Task brief »
Copy each line in the data below that contains the word "mechanisms".

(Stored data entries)
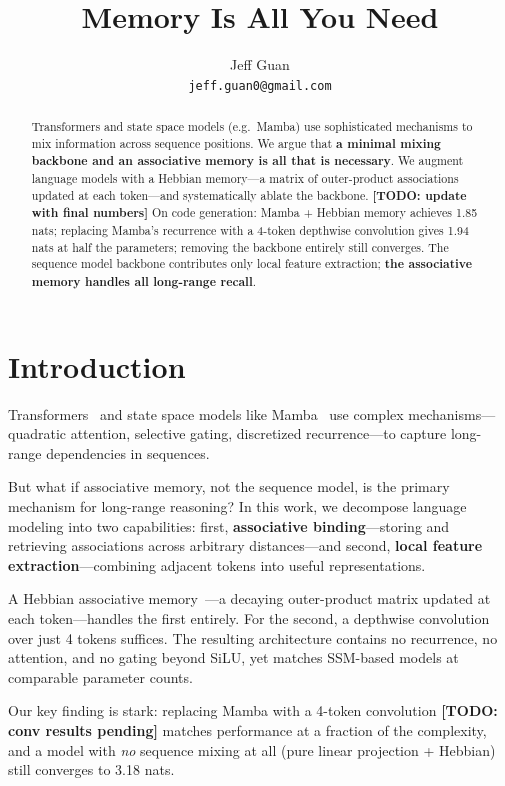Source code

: \documentclass{article}
\title{Memory Is All You Need}
\author{
  Jeff Guan \\
  \texttt{jeff.guan0@gmail.com}
}
\begin{document}
\maketitle

\begin{abstract}
Transformers and state space models (e.g.\ Mamba) use sophisticated mechanisms to mix information across sequence positions. We argue that \textbf{a minimal mixing backbone and an associative memory is all that is necessary}. We augment language models with a Hebbian memory---a matrix of outer-product associations updated at each token---and systematically ablate the backbone. \textbf{[TODO: update with final numbers]} On code generation: Mamba + Hebbian memory achieves 1.85 nats; replacing Mamba's recurrence with a 4-token depthwise convolution gives 1.94 nats at half the parameters; removing the backbone entirely still converges. The sequence model backbone contributes only local feature extraction; \textbf{the associative memory handles all long-range recall}.
\end{abstract}

\section{Introduction}

Transformers~\citep{vaswani2017attention} and state space models like Mamba~\citep{gu2024mamba,dao2024mamba2} use complex mechanisms---quadratic attention, selective gating, discretized recurrence---to capture long-range dependencies in sequences.

But what if associative memory, not the sequence model, is the primary mechanism for long-range reasoning? In this work, we decompose language modeling into two capabilities: first, \textbf{associative binding}---storing and retrieving associations across arbitrary distances---and second, \textbf{local feature extraction}---combining adjacent tokens into useful representations.

A Hebbian associative memory~\citep{hebb1949organization}---a decaying outer-product matrix updated at each token---handles the first entirely. For the second, a depthwise convolution over just 4 tokens suffices. The resulting architecture contains no recurrence, no attention, and no gating beyond SiLU, yet matches SSM-based models at comparable parameter counts.

Our key finding is stark: replacing Mamba with a 4-token convolution \textbf{[TODO: conv results pending]} matches performance at a fraction of the complexity, and a model with \emph{no} sequence mixing at all (pure linear projection + Hebbian) still converges to 3.18 nats. 
\end{document}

Task answer »
Transformers and state space models (e.g.\ Mamba) use sophisticated mechanisms to mix information across sequence positions. We argue that \textbf{a minimal mixing backbone and an associative memory is all that is necessary}. We augment language models with a Hebbian memory---a matrix of outer-product associations updated at each token---and systematically ablate the backbone. \textbf{[TODO: update with final numbers]} On code generation: Mamba + Hebbian memory achieves 1.85 nats; replacing Mamba's recurrence with a 4-token depthwise convolution gives 1.94 nats at half the parameters; removing the backbone entirely still converges. The sequence model backbone contributes only local feature extraction; \textbf{the associative memory handles all long-range recall}.
Transformers~\citep{vaswani2017attention} and state space models like Mamba~\citep{gu2024mamba,dao2024mamba2} use complex mechanisms---quadratic attention, selective gating, discretized recurrence---to capture long-range dependencies in sequences.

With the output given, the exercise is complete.